## PROBLEM DESCRIPTION
From the entries below, please gather each line containing the string "infty".
Segment Start: GIVEN RECORDS
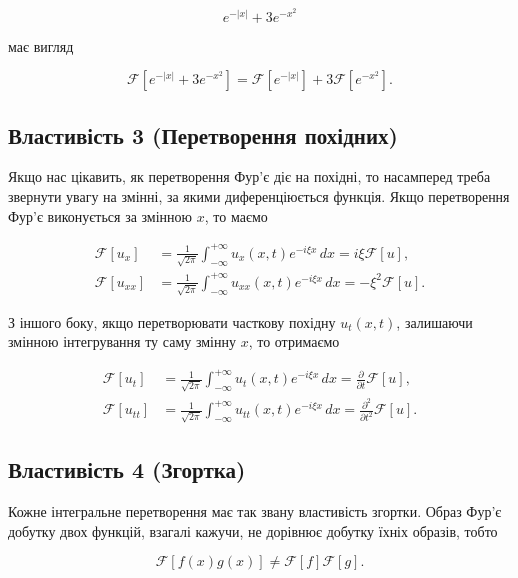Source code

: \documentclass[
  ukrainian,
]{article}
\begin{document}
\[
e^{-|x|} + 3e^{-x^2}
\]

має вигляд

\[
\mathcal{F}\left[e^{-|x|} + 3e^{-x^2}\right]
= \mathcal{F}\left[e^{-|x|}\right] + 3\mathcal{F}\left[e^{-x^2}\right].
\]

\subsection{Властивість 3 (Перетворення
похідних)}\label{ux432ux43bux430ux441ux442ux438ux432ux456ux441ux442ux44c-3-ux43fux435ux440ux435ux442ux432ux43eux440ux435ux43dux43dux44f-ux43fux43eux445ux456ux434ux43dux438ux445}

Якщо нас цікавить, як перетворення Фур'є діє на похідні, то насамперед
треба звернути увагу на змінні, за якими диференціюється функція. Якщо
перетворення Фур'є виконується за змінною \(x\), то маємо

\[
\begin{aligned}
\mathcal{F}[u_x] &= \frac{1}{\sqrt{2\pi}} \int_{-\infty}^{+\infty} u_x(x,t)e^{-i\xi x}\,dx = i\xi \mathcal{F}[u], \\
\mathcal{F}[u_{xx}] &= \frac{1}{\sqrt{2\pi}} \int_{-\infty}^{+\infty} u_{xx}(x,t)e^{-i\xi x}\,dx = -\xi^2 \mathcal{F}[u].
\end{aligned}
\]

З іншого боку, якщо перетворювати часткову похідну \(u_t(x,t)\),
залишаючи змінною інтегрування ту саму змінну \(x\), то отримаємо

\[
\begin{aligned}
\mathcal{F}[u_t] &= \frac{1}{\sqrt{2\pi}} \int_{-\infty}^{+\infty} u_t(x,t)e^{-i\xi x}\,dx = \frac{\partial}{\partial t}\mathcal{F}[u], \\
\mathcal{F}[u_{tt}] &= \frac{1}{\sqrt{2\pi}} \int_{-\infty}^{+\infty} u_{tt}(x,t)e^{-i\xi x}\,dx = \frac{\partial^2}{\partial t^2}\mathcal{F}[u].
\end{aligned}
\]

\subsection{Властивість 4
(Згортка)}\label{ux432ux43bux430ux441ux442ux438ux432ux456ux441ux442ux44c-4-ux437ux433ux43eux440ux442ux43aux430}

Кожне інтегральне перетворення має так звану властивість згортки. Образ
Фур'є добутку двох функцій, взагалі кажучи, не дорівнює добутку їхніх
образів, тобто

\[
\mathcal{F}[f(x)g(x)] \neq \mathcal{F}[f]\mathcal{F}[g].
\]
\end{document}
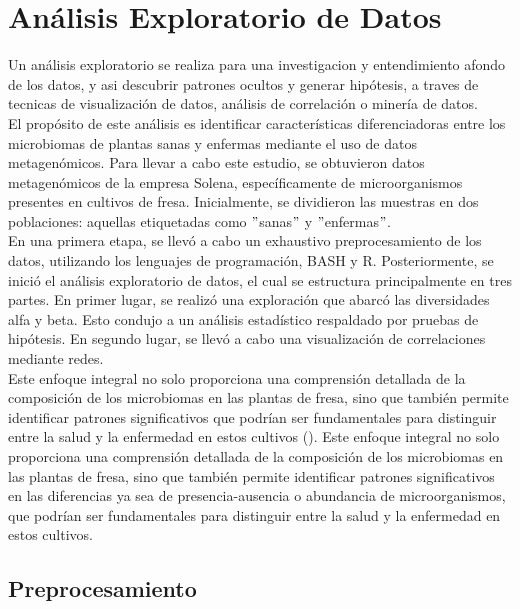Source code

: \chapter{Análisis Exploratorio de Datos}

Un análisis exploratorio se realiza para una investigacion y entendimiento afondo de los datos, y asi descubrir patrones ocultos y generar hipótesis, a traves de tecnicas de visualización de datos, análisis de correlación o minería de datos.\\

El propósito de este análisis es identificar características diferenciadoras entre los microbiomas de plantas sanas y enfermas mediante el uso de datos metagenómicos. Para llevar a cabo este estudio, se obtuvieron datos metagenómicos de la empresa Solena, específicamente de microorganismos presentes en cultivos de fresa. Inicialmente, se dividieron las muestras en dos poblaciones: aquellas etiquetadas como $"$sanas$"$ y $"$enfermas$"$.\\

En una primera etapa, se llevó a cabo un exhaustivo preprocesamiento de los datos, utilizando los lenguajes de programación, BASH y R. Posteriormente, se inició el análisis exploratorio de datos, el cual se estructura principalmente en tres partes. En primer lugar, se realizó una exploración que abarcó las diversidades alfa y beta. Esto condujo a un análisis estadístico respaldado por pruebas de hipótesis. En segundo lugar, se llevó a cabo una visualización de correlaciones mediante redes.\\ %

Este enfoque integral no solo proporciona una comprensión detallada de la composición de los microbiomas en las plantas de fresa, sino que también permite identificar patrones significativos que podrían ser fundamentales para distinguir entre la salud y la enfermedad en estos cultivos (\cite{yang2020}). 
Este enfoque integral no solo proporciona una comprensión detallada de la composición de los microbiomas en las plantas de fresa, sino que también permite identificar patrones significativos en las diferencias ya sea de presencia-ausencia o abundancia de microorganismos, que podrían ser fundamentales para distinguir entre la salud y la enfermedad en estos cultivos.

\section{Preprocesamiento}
Segment End: GIVEN RECORDS
## OUTPUT FOR THIS EXERCISE
\mathcal{F}[u_x] &= \frac{1}{\sqrt{2\pi}} \int_{-\infty}^{+\infty} u_x(x,t)e^{-i\xi x}\,dx = i\xi \mathcal{F}[u], \\
\mathcal{F}[u_{xx}] &= \frac{1}{\sqrt{2\pi}} \int_{-\infty}^{+\infty} u_{xx}(x,t)e^{-i\xi x}\,dx = -\xi^2 \mathcal{F}[u].
\mathcal{F}[u_t] &= \frac{1}{\sqrt{2\pi}} \int_{-\infty}^{+\infty} u_t(x,t)e^{-i\xi x}\,dx = \frac{\partial}{\partial t}\mathcal{F}[u], \\
\mathcal{F}[u_{tt}] &= \frac{1}{\sqrt{2\pi}} \int_{-\infty}^{+\infty} u_{tt}(x,t)e^{-i\xi x}\,dx = \frac{\partial^2}{\partial t^2}\mathcal{F}[u].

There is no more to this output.